Saturday, May 28, 2011

Breakpoints behind the scenes


Breakpoints behind the scenes
Software breakpoints
As you may know usually while working on a program, you can set a breakpoint at a specific position in the code. Most of the times when developing for user space it would work and may help you tracing your variables and checking your memory state, so eventually you would find easily the bug. Those breakpoints are called “Software breakpoints”.

So how does software breakpoints works?
With software breakpoints, after setting the break points right at the beginning of running the debugger it first inserts line to your code in each place you have entered a breakpoint.
The line contents is an assembly instruction: INT 3 .

INT is an assembly instruction for x86 processors for generating a software interrupt.
The number is the interrupt type, which can be in range between 0 to 255 (byte value).
The INT 3 instruction is defined for use by debuggers to temporarily replace an instruction in a running program. Actually INT 3 causes an interrupt and calls an interrupt vector set up by the OS.
Alternatively you can invoke the BREAKPOINT macro, which translates to the appropriate architecture-dependent instruction.
So each time you use “software breakpoints” it actually modify the your code,

Which leads us to next question what would we do if we would like to debug a ROM code??

Hardware breakpoints
You may probably have heard about another kind of breakpoint which is called “Hardware breakpoints”, the breakpoint is generated by the Hardware.
Obviously when talking about debugging a ROM code, software breakpoints are now ruled out, it is recommend to use hardware breakpoints, they have no downside. You can simply step and breakpoint on code in ROM and RAM.
Usually on this subject the most well known is JTAG (Joint Test Action Group), which is a hardware-assisted debugging and is powerful, but expensive. You can even use JTAG for burning code onto on-board flash memory, which is pretty neat :-) .
Most evaluation boards on the market comes with a JTAG interface support, you should check before buying one.
Oh by the way a week ago I stumbled upon a video blog showing the kindle 3 inside components. You can see it’s JTAG interface on the following link:
Amazon Kindle 3 Teardown


My beagleboard-xM also supports JTAG, there is a JTAG port for debugging the TI’s ARM processor (the bb-xM JTAG port holds on the board 13 pins).
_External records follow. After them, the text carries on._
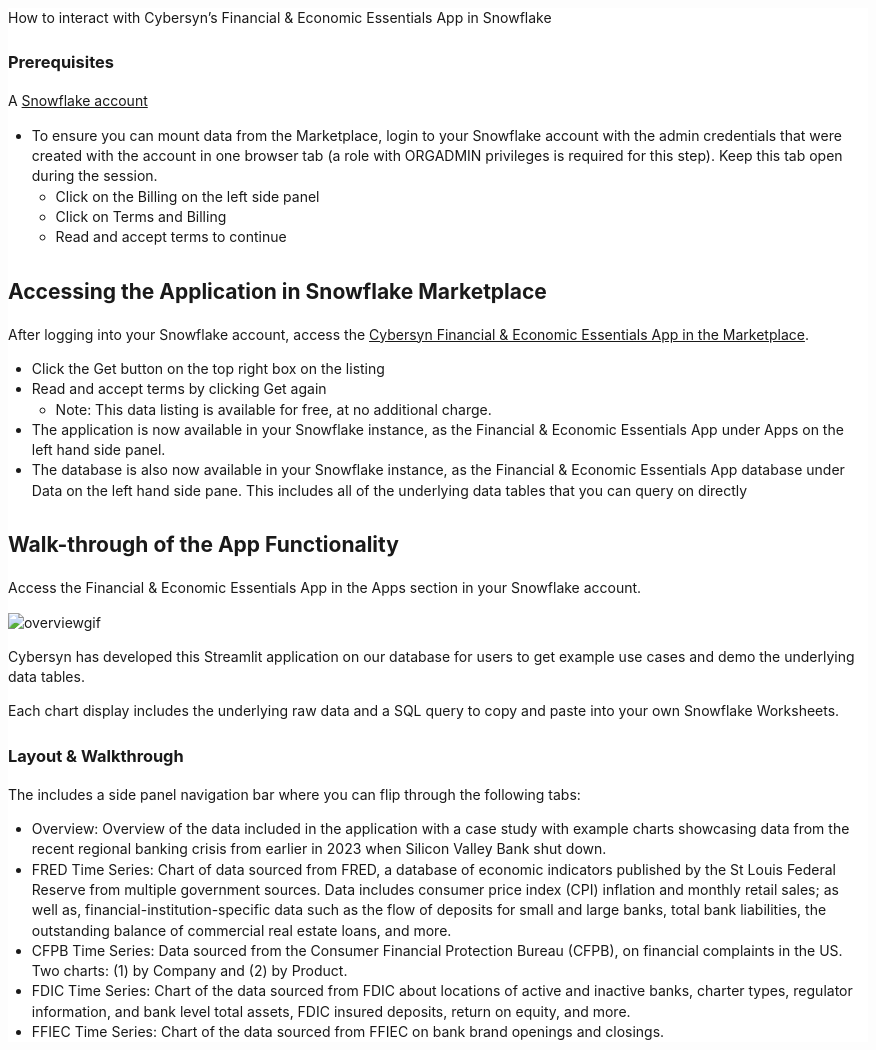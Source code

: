 How to interact with Cybersyn’s Financial & Economic Essentials App in Snowflake


### Prerequisites
A [Snowflake account](https://signup.snowflake.com/?utm_cta=quickstarts_)
- To ensure you can mount data from the Marketplace, login to your Snowflake account with the admin credentials that were created with the account in one browser tab (a role with ORGADMIN privileges is required for this step). Keep this tab open during the session.
  - Click on the Billing on the left side panel
  - Click on Terms and Billing
  - Read and accept terms to continue



## Accessing the Application in Snowflake Marketplace

After logging into your Snowflake account, access the [Cybersyn Financial & Economic Essentials App in the Marketplace](https://app.snowflake.com/marketplace/listing/GZTSZAS2KIU). 
- Click the Get button on the top right box on the listing
- Read and accept terms by clicking Get again 
  - Note: This data listing is available for free, at no additional charge. 
- The application is now available in your Snowflake instance, as the Financial & Economic Essentials App under Apps on the left hand side panel.
- The database is also now available in your Snowflake instance, as the Financial & Economic Essentials App database under Data on the left hand side pane. This includes all of the underlying data tables that you can query on directly




## Walk-through of the App Functionality

Access the Financial & Economic Essentials App in the Apps section in your Snowflake account. 

![overviewgif](assets/Financial_overview.gif)

Cybersyn has developed this Streamlit application on our database for users to get example use cases and demo the underlying data tables. 

Each chart display includes the underlying raw data and a SQL query to copy and paste into your own Snowflake Worksheets. 

### Layout & Walkthrough
The includes a side panel navigation bar where you can flip through the following tabs: 
- Overview: Overview of the data included in the application with a case study with example charts showcasing data from the recent regional banking crisis from earlier in 2023 when Silicon Valley Bank shut down. 
- FRED Time Series: Chart of data sourced from FRED, a database of economic indicators published by the St Louis Federal Reserve from multiple government sources. Data includes consumer price index (CPI) inflation and monthly retail sales; as well as, financial-institution-specific data such as the flow of deposits for small and large banks, total bank liabilities, the outstanding balance of commercial real estate loans, and more. 
- CFPB Time Series: Data sourced from the Consumer Financial Protection Bureau (CFPB), on financial complaints in the US. Two charts: (1) by Company and (2) by Product. 
- FDIC Time Series: Chart of the data sourced from FDIC about locations of active and inactive banks, charter types, regulator information, and bank level total assets, FDIC insured deposits, return on equity, and more. 
- FFIEC Time Series: Chart of the data sourced from FFIEC on bank brand openings and closings.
I haven’t used it yet, but looking forward to use in the future ;-).

It’s essential tool for debugging especially for early stages of the booting process which runs before anything is set up. The JTAG provides a transport mechanism for accessing and debugging the inside target of a CPU. This way you can enjoy debugging your embedded system at the machine instruction level when needed, or (more typically) in terms of high level language source code.
Using JTAG you can debug the processor by single-stepped, setting break points, halting, and accessing registers and data buses. Yah… it opens a whole new world for Debugging and hacking which is pretty thrilling for all the coders out there!